- WHAT TO DO:
Only one stretch of the data below is wanted: the lines from the one with "### -Description" through the one with "A GUID to identify the application.", repeated exactly.

- PROVIDED INFORMATION:
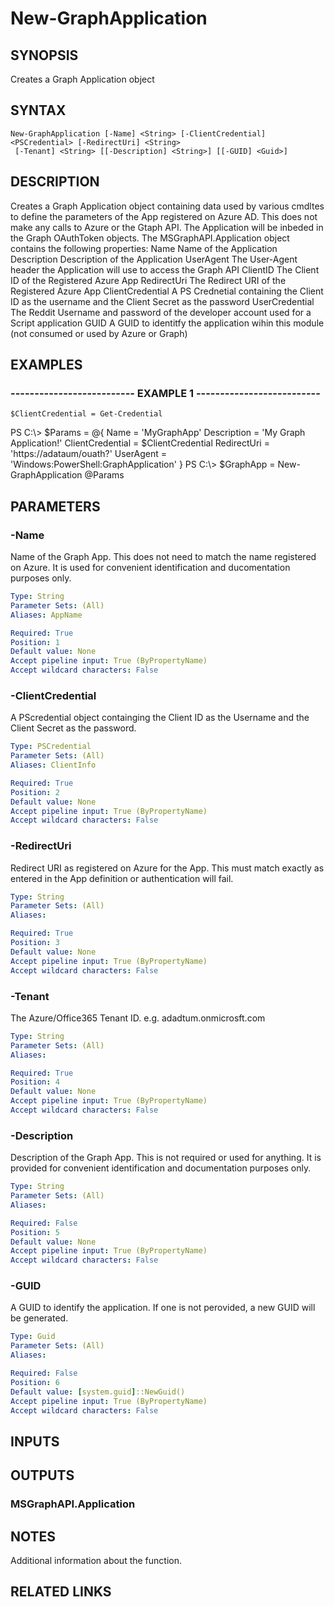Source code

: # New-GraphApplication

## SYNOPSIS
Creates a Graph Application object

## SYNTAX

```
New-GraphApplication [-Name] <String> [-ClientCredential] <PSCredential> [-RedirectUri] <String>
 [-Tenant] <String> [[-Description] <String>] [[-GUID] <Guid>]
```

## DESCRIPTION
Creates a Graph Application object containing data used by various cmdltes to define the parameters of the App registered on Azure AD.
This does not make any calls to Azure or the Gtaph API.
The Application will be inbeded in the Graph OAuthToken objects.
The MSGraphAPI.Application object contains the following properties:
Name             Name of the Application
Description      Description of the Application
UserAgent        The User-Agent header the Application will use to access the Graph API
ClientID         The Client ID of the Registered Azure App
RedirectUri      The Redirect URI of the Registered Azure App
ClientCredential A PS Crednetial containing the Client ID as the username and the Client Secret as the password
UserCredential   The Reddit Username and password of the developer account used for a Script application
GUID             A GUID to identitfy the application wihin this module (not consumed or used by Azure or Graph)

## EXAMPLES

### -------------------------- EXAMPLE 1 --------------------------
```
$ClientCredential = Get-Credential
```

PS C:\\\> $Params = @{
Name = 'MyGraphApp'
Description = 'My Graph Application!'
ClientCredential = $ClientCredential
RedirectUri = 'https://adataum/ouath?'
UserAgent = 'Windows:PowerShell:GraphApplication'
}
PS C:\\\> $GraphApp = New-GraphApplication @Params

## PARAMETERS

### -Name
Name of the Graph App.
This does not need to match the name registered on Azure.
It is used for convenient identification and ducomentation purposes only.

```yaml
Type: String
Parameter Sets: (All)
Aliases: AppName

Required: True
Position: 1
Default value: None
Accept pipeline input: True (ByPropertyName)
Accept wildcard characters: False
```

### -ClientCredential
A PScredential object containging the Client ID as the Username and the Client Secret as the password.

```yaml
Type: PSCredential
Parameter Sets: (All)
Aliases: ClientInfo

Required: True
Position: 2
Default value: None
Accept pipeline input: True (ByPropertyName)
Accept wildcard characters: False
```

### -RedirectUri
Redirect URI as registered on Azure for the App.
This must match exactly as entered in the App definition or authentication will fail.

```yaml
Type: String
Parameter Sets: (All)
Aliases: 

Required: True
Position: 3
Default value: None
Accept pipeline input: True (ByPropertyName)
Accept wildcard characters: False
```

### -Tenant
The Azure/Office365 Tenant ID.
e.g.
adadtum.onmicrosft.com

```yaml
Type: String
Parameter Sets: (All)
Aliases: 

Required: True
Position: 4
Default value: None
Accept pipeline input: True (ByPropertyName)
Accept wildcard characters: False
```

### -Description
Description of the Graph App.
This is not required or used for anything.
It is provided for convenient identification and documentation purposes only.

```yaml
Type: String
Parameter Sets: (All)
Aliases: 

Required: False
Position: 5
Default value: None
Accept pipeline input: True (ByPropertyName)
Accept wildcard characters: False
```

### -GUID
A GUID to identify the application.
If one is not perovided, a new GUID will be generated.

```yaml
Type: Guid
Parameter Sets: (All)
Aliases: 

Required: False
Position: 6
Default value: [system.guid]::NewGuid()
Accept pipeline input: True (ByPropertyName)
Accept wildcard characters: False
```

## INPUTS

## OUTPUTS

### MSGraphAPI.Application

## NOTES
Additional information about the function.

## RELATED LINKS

---

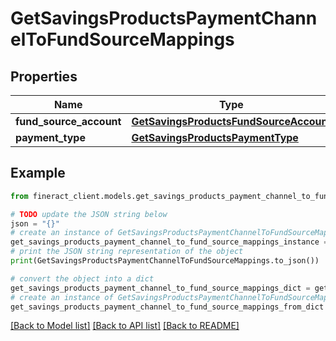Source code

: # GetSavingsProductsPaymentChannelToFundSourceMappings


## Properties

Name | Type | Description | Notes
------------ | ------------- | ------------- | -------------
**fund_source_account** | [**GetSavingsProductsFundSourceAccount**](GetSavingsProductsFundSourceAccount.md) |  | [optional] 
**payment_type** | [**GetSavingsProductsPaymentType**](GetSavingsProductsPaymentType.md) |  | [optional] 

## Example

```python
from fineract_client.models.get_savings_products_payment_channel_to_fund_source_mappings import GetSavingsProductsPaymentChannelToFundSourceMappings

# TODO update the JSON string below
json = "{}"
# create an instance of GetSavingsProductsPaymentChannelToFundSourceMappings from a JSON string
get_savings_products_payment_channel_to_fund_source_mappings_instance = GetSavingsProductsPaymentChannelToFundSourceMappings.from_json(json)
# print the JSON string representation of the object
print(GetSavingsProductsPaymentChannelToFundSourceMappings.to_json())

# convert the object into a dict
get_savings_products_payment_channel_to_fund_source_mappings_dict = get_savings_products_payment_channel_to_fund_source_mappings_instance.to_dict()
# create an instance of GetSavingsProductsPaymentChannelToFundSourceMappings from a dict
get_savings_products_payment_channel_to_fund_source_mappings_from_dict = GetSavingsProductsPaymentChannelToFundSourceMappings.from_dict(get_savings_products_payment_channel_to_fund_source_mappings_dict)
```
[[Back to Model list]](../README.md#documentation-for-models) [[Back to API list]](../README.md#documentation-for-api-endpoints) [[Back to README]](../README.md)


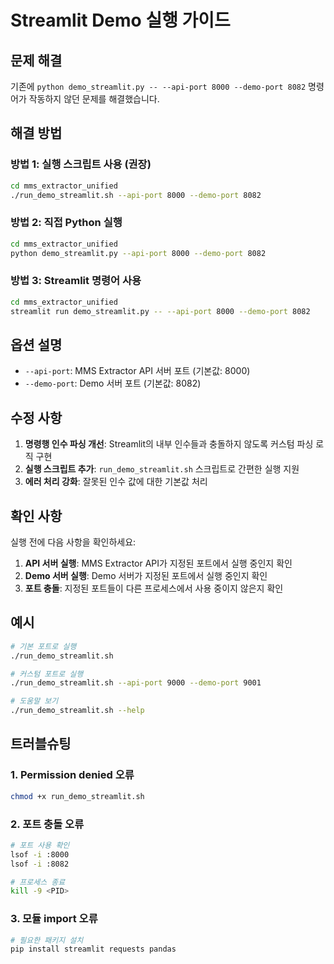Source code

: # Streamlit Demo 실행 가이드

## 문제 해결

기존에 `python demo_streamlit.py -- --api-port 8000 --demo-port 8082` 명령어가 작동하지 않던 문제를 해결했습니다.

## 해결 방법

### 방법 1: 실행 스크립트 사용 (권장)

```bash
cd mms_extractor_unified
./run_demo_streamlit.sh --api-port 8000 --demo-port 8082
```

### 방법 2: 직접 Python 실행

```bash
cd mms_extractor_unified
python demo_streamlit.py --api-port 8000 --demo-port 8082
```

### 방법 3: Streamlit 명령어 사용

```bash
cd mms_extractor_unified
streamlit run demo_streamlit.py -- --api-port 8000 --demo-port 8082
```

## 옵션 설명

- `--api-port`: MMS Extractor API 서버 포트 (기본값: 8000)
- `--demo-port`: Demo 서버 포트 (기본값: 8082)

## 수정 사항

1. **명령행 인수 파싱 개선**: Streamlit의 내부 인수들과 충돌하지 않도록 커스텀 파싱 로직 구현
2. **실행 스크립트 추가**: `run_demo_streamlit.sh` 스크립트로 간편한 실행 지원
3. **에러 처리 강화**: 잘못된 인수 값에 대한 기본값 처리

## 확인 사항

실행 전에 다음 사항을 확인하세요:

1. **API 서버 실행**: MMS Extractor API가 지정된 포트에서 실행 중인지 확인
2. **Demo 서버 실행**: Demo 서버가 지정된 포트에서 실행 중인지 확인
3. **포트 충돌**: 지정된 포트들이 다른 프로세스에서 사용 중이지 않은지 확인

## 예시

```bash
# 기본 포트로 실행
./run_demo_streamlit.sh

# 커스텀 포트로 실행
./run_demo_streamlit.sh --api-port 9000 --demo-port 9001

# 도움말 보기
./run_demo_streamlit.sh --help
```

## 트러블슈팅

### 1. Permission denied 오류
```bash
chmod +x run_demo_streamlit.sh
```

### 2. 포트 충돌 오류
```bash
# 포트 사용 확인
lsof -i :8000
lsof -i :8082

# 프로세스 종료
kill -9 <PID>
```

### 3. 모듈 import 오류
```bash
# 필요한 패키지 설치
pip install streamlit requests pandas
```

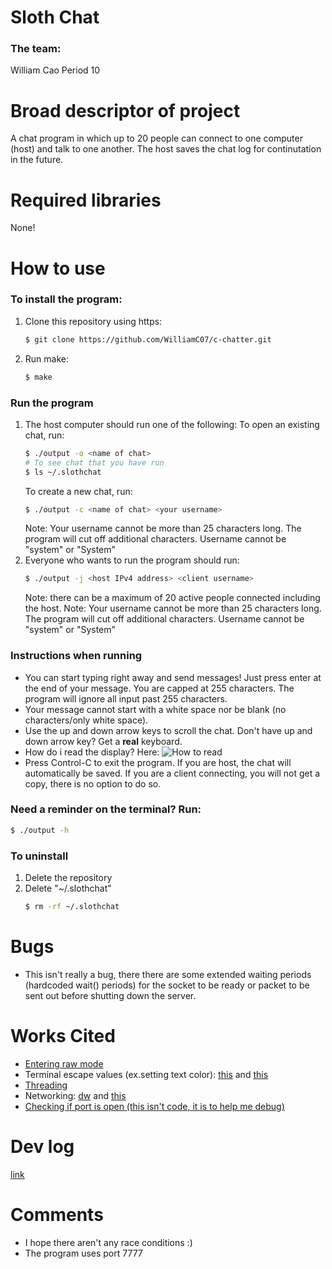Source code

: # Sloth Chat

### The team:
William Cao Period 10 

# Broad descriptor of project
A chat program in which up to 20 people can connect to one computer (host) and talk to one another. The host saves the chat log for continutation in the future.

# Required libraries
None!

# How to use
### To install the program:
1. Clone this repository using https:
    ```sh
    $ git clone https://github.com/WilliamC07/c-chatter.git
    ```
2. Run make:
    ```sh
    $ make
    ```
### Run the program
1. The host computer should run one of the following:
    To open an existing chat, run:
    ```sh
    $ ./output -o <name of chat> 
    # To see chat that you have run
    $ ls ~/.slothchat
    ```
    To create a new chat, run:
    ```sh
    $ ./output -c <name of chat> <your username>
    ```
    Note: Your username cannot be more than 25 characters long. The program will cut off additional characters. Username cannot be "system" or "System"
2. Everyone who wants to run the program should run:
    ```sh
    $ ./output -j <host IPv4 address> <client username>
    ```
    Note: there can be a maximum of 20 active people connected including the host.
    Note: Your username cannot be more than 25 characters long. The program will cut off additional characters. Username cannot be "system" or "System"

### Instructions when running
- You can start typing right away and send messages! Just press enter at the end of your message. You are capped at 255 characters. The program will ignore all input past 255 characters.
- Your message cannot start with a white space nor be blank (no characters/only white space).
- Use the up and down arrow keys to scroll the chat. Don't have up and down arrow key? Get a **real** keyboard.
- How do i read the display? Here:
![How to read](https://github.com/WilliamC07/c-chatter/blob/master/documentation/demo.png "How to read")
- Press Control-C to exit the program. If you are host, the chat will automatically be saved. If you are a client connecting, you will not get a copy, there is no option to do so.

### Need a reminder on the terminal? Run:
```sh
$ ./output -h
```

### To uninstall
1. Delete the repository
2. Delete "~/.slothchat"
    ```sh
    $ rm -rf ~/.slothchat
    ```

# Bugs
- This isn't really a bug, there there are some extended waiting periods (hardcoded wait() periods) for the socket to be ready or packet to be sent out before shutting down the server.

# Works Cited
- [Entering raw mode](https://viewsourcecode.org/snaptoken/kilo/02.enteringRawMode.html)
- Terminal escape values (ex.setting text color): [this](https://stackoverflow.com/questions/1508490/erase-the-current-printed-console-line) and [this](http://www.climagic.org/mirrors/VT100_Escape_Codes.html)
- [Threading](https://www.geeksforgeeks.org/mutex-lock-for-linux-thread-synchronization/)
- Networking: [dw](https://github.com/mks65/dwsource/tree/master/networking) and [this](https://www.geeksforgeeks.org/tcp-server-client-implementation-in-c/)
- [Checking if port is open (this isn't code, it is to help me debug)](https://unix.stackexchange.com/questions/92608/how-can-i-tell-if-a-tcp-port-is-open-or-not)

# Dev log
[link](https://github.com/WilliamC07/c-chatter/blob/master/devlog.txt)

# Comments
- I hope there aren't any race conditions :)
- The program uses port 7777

- EXERCISE RESPONSE:
### -Description
Description of the Graph App.
This is not required or used for anything.
It is provided for convenient identification and documentation purposes only.

```yaml
Type: String
Parameter Sets: (All)
Aliases: 

Required: False
Position: 5
Default value: None
Accept pipeline input: True (ByPropertyName)
Accept wildcard characters: False
```

### -GUID
A GUID to identify the application.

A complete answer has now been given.